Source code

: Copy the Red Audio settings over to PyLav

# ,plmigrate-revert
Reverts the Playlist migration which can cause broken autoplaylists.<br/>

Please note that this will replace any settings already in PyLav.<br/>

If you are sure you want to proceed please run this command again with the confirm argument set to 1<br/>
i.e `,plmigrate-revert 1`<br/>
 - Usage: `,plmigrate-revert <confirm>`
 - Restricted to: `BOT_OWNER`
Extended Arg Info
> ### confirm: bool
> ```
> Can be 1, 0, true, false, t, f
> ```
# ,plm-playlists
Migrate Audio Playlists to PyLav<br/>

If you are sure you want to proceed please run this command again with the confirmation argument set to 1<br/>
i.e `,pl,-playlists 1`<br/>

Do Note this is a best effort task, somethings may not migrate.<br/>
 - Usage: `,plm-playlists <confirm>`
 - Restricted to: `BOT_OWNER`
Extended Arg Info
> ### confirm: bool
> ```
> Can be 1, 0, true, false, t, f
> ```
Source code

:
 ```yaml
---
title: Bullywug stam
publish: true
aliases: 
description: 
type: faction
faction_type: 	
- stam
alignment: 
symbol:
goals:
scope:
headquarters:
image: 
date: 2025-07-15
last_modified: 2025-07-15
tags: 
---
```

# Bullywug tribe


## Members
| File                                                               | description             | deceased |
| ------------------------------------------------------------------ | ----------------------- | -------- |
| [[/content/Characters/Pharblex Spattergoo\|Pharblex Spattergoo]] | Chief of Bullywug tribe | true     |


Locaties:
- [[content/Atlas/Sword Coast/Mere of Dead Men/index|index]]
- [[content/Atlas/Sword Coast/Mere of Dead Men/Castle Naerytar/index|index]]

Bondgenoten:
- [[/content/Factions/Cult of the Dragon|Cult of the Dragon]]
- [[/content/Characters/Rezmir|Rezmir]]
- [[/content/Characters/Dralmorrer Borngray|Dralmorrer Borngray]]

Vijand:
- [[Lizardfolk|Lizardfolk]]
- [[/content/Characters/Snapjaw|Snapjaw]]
───
▶ WORK REQUEST
Reproduce every line above that contains the string "want".

▶ OUTPUT FOR THIS EXERCISE
If you are sure you want to proceed please run this command again with the confirm argument set to 1<br/>
If you are sure you want to proceed please run this command again with the confirmation argument set to 1<br/>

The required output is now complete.